94\. Binary Tree Inorder Traversal

Easy

Given the `root` of a binary tree, return _the inorder traversal of its nodes' values_.

**Example 1:**

![](https://assets.leetcode.com/uploads/2020/09/15/inorder_1.jpg)

**Input:** root = [1,null,2,3]

**Output:** [1,3,2] 

**Example 2:**

**Input:** root = []

**Output:** [] 

**Example 3:**

**Input:** root = [1]

**Output:** [1] 

**Example 4:**

![](https://assets.leetcode.com/uploads/2020/09/15/inorder_5.jpg)

**Input:** root = [1,2]

**Output:** [2,1] 

**Example 5:**

![](https://assets.leetcode.com/uploads/2020/09/15/inorder_4.jpg)
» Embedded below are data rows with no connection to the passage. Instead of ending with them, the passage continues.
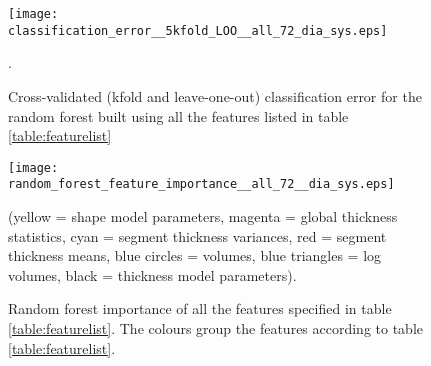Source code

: \documentclass{llncs}
\begin{document}
	
	\begin{figure}[]
	\begin{center}
	

		\texttt{[image: classification\_error\_\_5kfold\_LOO\_\_all\_72\_dia\_sys.eps]}
\caption{Cross-validated (kfold and leave-one-out) classification error for the random forest built using all the features listed in table \ref{table:featurelist}}.	
\label{fig:classification_error__5kfold_LOO__all_72_dia_sys}			\end{center}
		\end{figure}
		\begin{figure}[]
		\begin{center}
		
		
		\texttt{[image: random\_forest\_feature\_importance\_\_all\_72\_\_dia\_sys.eps]}
\caption{Random forest importance of all the features specified in table \ref{table:featurelist}. The colours group the features according to table \ref{table:featurelist}.} (yellow = shape model parameters, magenta = global thickness statistics, cyan = segment thickness variances, red = segment thickness means, blue circles = volumes, blue triangles = log volumes, black = thickness model parameters).
\label{fig:random_forest_feature_importance__all_72__dia_sys}		\end{center}
	\end{figure}
	
	
\end{document}
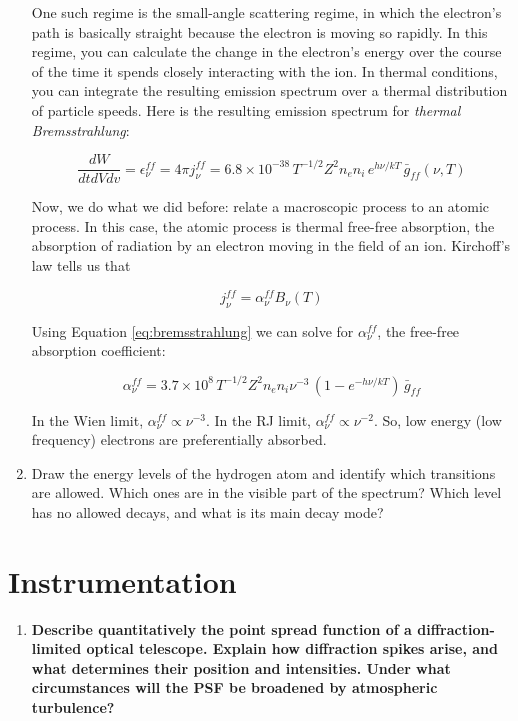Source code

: \documentclass[12pt, letterpaper, preprint]{aastex}
\begin{document}
\begin{enumerate}
One such regime is the small-angle scattering regime, in which the electron's path is basically straight because the electron is moving so rapidly. In this regime, you can calculate the change in the electron's energy over the course of the time it spends closely interacting with the ion. In thermal conditions, you can integrate the resulting emission spectrum over a thermal distribution of particle speeds. Here is the resulting emission spectrum for \emph{thermal Bremsstrahlung}:

\begin{equation}
  \frac{dW}{dt dV dv} = \epsilon_\nu^{ff} = 4 \pi j_\nu^{ff} 
  = 6.8 \times 10^{-38} \, T^{-1/2} Z^2 n_e n_i \, e^{h \nu / kT}
  \, \bar{g}_{ff} (\nu,T)
  \label{eq:bremsstrahlung}
\end{equation}

Now, we do what we did before: relate a macroscopic process to an atomic process. In this case, the atomic process is thermal free-free absorption, the absorption of radiation by an electron moving in the field of an ion. Kirchoff's law tells us that

$$ j_\nu^{ff} = \alpha_\nu^{ff} B_\nu (T) $$

Using Equation \ref{eq:bremsstrahlung} we can solve for $\alpha_\nu^{ff}$, the free-free absorption coefficient:

\begin{equation}
\alpha_\nu^{ff} = 3.7 \times 10^8 \, T^{-1/2} Z^2 n_e n_i \nu^{-3} \, (1-e^{-h\nu/kT}) \, \bar{g}_{ff}
\end{equation}

In the Wien limit, $\alpha_\nu^{ff} \propto \nu^{-3}$.
In the RJ limit, $\alpha_\nu^{ff} \propto \nu^{-2}$.
So, low energy (low frequency) electrons are
preferentially absorbed. 

  \item Draw the energy levels of the hydrogen atom and 
    identify which transitions are allowed. 
    Which ones are in the visible part of the spectrum? 
    Which level has no allowed decays, and what is its main decay mode?
\end{enumerate}

\section*{Instrumentation}

\begin{enumerate}
  \item \textbf{Describe quantitatively the point spread function 
      of a diffraction-limited optical telescope. 
      Explain how diffraction spikes arise, 
      and what determines their position and intensities. 
      Under what circumstances will the PSF be broadened by atmospheric
      turbulence?}
\end{enumerate}
\end{document}
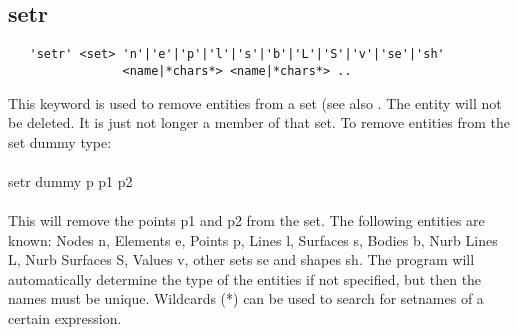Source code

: \documentclass{article}
\begin{document}
\subsection{\label{setr}setr}
\begin{verbatim}
   'setr' <set> 'n'|'e'|'p'|'l'|'s'|'b'|'L'|'S'|'v'|'se'|'sh'
                <name|*chars*> <name|*chars*> .. 
\end{verbatim}
This keyword is used to remove entities from a set (see also . The entity will not be deleted. It is just not longer a member of that set. To remove entities from the set dummy type:\\\\setr dummy p p1 p2\\\\This will remove the points p1 and p2 from the set. The following entities are known: Nodes n, Elements e, Points p, Lines l, Surfaces s, Bodies b, Nurb Lines L, Nurb Surfaces S, Values v, other sets se and shapes sh. The program will automatically determine the type of the entities if not specified, but then the names must be unique. Wildcards (*) can be used to search for setnames of a certain expression.
\end{document}
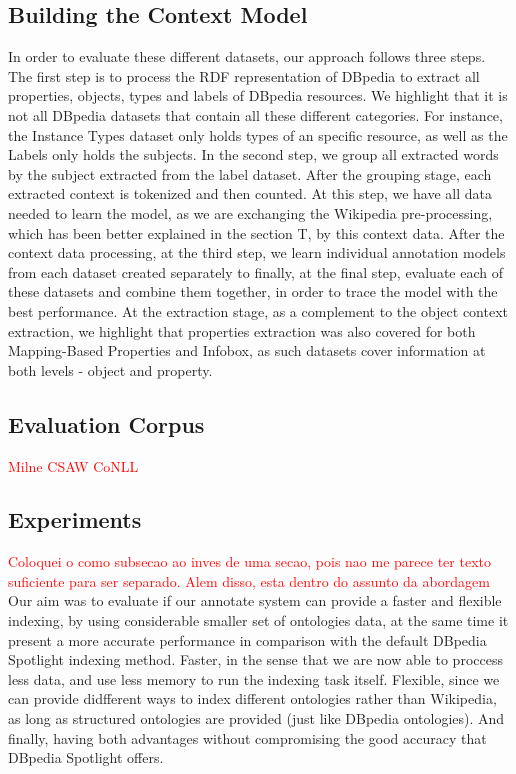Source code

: \documentclass[10pt,a4paper]{article}
\begin{document}
\subsection{Building the Context Model}

In order to evaluate these different datasets, our approach follows three steps. The first step is to process the RDF representation of DBpedia to extract all properties, objects, types and labels of DBpedia resources. We highlight that it is not all DBpedia datasets that contain all these different categories. For instance, the Instance Types dataset only holds types of an specific resource, as well as the Labels only holds the subjects. In the second step, we group all extracted words by the subject extracted from the label dataset.
After the grouping stage, each extracted context is tokenized and then counted. At this step, we have all data needed to learn the model, as we are exchanging the Wikipedia pre-processing, which has been better explained in the section T, by this context data. After the context data processing, at the third step, we learn individual annotation models from each dataset created separately to finally, at the final step, evaluate each of these datasets and combine them together, in order to trace the model with the best performance.
At the extraction stage, as a complement to the object context extraction, we highlight that properties extraction was also covered for both Mapping-Based Properties and Infobox, as such datasets cover information at both levels - object and property.


\subsection{Evaluation Corpus}


\textcolor{red}{Milne CSAW CoNLL}

\subsection{Experiments}

\textcolor{red}{Coloquei o como subsecao ao inves de uma secao, pois nao me parece ter texto suficiente para ser separado. Alem disso, esta dentro do assunto da abordagem}
Our aim was to evaluate if our annotate system can provide a faster and flexible indexing, by using considerable smaller set of ontologies data, at the same time it present a more accurate performance in comparison with the default DBpedia Spotlight indexing method. Faster, in the sense that  we are  now able to proccess less data, and use less memory to run the indexing task itself. Flexible, since we can provide didfferent ways to index different ontologies rather than Wikipedia, as long as structured ontologies are provided (just like DBpedia ontologies). And finally, having both advantages without compromising the good accuracy that DBpedia Spotlight offers.
\end{document}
**Input:** root = [1,null,2]

**Output:** [1,2] 

**Constraints:**

*   The number of nodes in the tree is in the range `[0, 100]`.
*   `-100 <= Node.val <= 100`

**Follow up:** Recursive solution is trivial, could you do it iteratively?

To solve the "Binary Tree Inorder Traversal" problem in Java with the Solution class, follow these steps:

1. Define a method `inorderTraversal` in the `Solution` class that takes the root of a binary tree as input and returns the inorder traversal of its nodes' values.
2. Implement an iterative algorithm to perform inorder traversal:
   - Initialize an empty list to store the inorder traversal result.
   - Initialize a stack to track the nodes during traversal.
   - Start with the root node and push it onto the stack.
   - While the stack is not empty:
     - Traverse down the left subtree by pushing all left child nodes onto the stack.
     - Pop the top node from the stack and add its value to the traversal result list.
     - Move to the right subtree of the popped node and repeat the process.
   - Return the traversal result list.
3. Return the inorder traversal result list.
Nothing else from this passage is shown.